Chapitre 1 [C]

33K 1.9K 183
                                    

→ Point de vue de Anna ←


Les cours... à quoi cela servaient-il ? Quelle utilité pouvaient-t-ils avoir lorsqu'a ton entrée au lycée tu ne savais même plus lire ou écrire ? Voire même s'exprimer ? Quand tu ne connaissais plus ton nom, et que tu n'arrivais pas à manger seule ? Il m'a fallu cinq mois pour réapprendre tout ça.

Une fois les connaissances de bases réintégrées, je dus retourner à l'école, mais je ne savais pas faire grand choses... Pendant un mois, je fus la risée de mon établissement, et malheureusement encore jusqu'à aujourd'hui.

Je feignais d'écouter le cours de mathématiques dans lequel j'étais. Apparemment, avant l'accident, c'était ma matière préférée, mais maintenant... je n'y comprenais rien ! Les professeurs avaient beau vouloir m'aider en multipliant les cours de soutient, en vain.

-Anna, êtes-vous avec nous ?

Mon regard quitta la fenêtre de la salle pour se déposer sur ma professeure qui se tenait les poings sur les hanches.

-Non, répondis-je simplement.

Des rires moqueurs résonnèrent un peu partout.
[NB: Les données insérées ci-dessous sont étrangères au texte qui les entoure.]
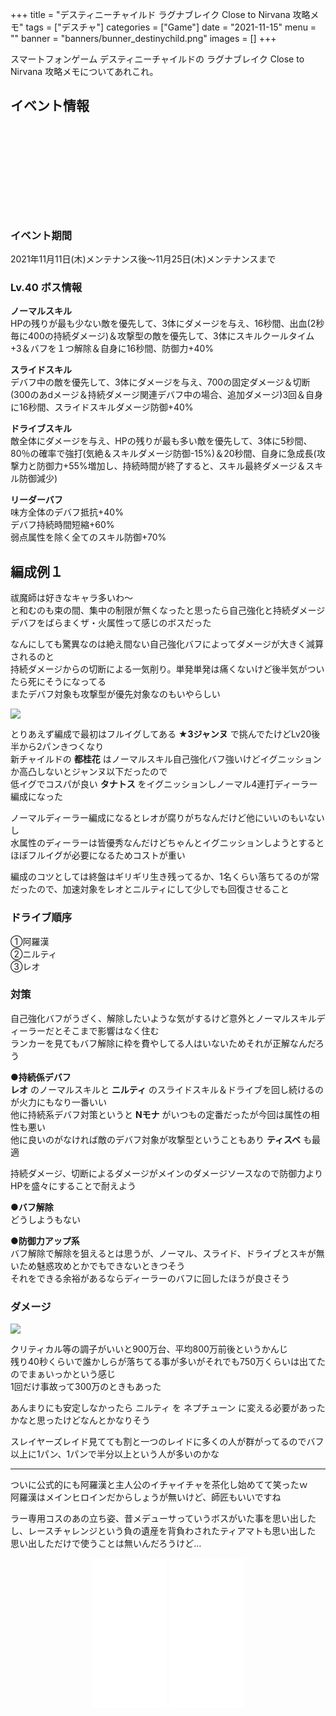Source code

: +++
title = "デスティニーチャイルド ラグナブレイク Close to Nirvana 攻略メモ"
tags = ["デスチャ"]
categories = ["Game"]
date = "2021-11-15"
menu = ""
banner = "banners/bunner_destinychild.png"
images = []
+++

スマートフォンゲーム デスティニーチャイルドの ラグナブレイク Close to Nirvana 攻略メモについてあれこれ。  

<!--more-->

## イベント情報
<div class="iframely-embed"><div class="iframely-responsive" style="height: 140px; padding-bottom: 0;"><a href="https://news.destiny-child.jp/?p=4253" data-iframely-url="//cdn.iframe.ly/EeOIEF9?card=small"></a></div></div><script async src="//cdn.iframe.ly/embed.js" charset="utf-8"></script>

### イベント期間  
2021年11月11日(木)メンテナンス後～11月25日(木)メンテナンスまで  

### Lv.40 ボス情報
**ノーマルスキル**  
HPの残りが最も少ない敵を優先して、3体にダメージを与え、16秒間、出血(2秒毎に400の持続ダメージ)＆攻撃型の敵を優先して、3体にスキルクールタイム+3＆バフを１つ解除＆自身に16秒間、防御力+40%  

**スライドスキル**  
デバフ中の敵を優先して、3体にダメージを与え、700の固定ダメージ＆切断(300のあdメージ＆持続ダメージ関連デバフ中の場合、追加ダメージ)3回＆自身に16秒間、スライドスキルダメージ防御+40%  

**ドライブスキル**  
敵全体にダメージを与え、HPの残りが最も多い敵を優先して、3体に5秒間、80％の確率で強打(気絶＆スキルダメージ防御-15%)＆20秒間、自身に急成長(攻撃力と防御力+55%増加し、持続時間が終了すると、スキル最終ダメージ＆スキル防御減少)  

**リーダーバフ**  
味方全体のデバフ抵抗+40%  
デバフ持続時間短縮+60%  
弱点属性を除く全てのスキル防御+70%  

## 編成例１
祓魔師は好きなキャラ多いわ～  
と和むのも束の間、集中の制限が無くなったと思ったら自己強化と持続ダメージデバフをばらまくザ・火属性って感じのボスだった  

なんにしても驚異なのは絶え間ない自己強化バフによってダメージが大きく減算されるのと  
持続ダメージからの切断による一気削り。単発単発は痛くないけど後半気がついたら死にそうになってる  
またデバフ対象も攻撃型が優先対象なのもいやらしい  

<img src="/images/2021/destiny-child-lb/lb27-1.png" />  

とりあえず編成で最初はフルイグしてある **★3ジャンヌ** で挑んでたけどLv20後半から2パンきつくなり  
新チャイルドの **都桂花** はノーマルスキル自己強化バフ強いけどイグニッションか高凸しないとジャンヌ以下だったので  
低イグでコスパが良い **タナトス** をイグニッションしノーマル4連打ディーラー編成になった  

ノーマルディーラー編成になるとレオが腐りがちなんだけど他にいいのもいないし  
水属性のディーラーは皆優秀なんだけどちゃんとイグニッションしようとするとほぼフルイグが必要になるためコストが重い  

編成のコツとしては終盤はギリギリ生き残ってるか、1名くらい落ちてるのが常だったので、加速対象をレオとニルティにして少しでも回復させること  

### ドライブ順序  
①阿羅漢  
②ニルティ  
③レオ  

### 対策  
自己強化バフがうざく、解除したいような気がするけど意外とノーマルスキルディーラーだとそこまで影響はなく住む  
ランカーを見てもバフ解除に枠を費やしてる人はいないためそれが正解なんだろう  

**●持続係デバフ**  
**レオ** のノーマルスキルと **ニルティ** のスライドスキル＆ドライブを回し続けるのが火力にもなり一番いい  
他に持続系デバフ対策というと **Nモナ** がいつもの定番だったが今回は属性の相性も悪い  
他に良いのがなければ敵のデバフ対象が攻撃型ということもあり **ティスベ** も最適  

持続ダメージ、切断によるダメージがメインのダメージソースなので防御力よりHPを盛々にすることで耐えよう  

**●バフ解除**  
どうしようもない  

**●防御力アップ系**  
バフ解除で解除を狙えるとは思うが、ノーマル、スライド、ドライブとスキが無いため魅惑攻めとかでもできないときつそう  
それをできる余裕があるならディーラーのバフに回したほうが良さそう  

### ダメージ
<img src="/images/2021/destiny-child-lb/lb27-2.png" />  

クリティカル等の調子がいいと900万台、平均800万前後というかんじ  
残り40秒くらいで誰かしらが落ちてる事が多いがそれでも750万くらいは出てたのでまぁいっかという感じ  
1回だけ事故って300万のときもあった  

あんまりにも安定しなかったら ニルティ を ネプチューン に変える必要があったかなと思ったけどなんとかなりそう  

スレイヤーズレイド見てても割と一つのレイドに多くの人が群がってるのでバフ以上に1パン、1パンで半分以上という人が多いのかな  

---

ついに公式的にも阿羅漢と主人公のイチャイチャを茶化し始めてて笑ったｗ  
阿羅漢はメインヒロインだからしょうが無いけど、師匠もいいですね  

ラー専用コスのあの立ち姿、昔メデューサっていうボスがいた事を思い出したし、レースチャレンジという負の遺産を背負わされたティアマトも思い出した  
思い出しただけで使うことは無いんだろうけど…  

<div style="text-align: center;;">
<iframe style="width:120px;height:240px;" marginwidth="0" marginheight="0" scrolling="no" frameborder="0" src="//rcm-fe.amazon-adsystem.com/e/cm?lt1=_blank&bc1=FFFFFF&IS2=1&bg1=FFFFFF&fc1=000000&lc1=0000FF&t=sinokyoufu-22&language=ja_JP&o=9&p=8&l=as4&m=amazon&f=ifr&ref=as_ss_li_til&asins=4047353116&linkId=e8edd32f2a7e786d468bcce4a0dcd150"></iframe>
<iframe style="width:120px;height:240px;" marginwidth="0" marginheight="0" scrolling="no" frameborder="0" src="//rcm-fe.amazon-adsystem.com/e/cm?lt1=_blank&bc1=FFFFFF&IS2=1&bg1=FFFFFF&fc1=000000&lc1=0000FF&t=sinokyoufu-22&language=ja_JP&o=9&p=8&l=as4&m=amazon&f=ifr&ref=as_ss_li_til&asins=4040650107&linkId=4652206e494b4ccfe74d137f5db13ff8"></iframe>
</div>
Ma professeure s'échinait pour rester calme avec moi, alors que j'étais insolente, méchante et agressive avec elle... je lui en faisais voir de toutes les couleurs. C'était mon souffre-douleur.

-Pourriez-vous daigner au moins suivre le cours ? Me demanda-t-elle, excédée.

Je la défiai du regard, me levai et me dirigeai vers la porte.

-Non, lâchai-je avant de la claquer derrière moi.

Ça m'énervait ! Franchement à quoi ça sert les maths ? A rien !

Je ne crois pas que le théorème de je-ne-sais-plus-quoi nous servira pour aller faire nos courses de toute manière...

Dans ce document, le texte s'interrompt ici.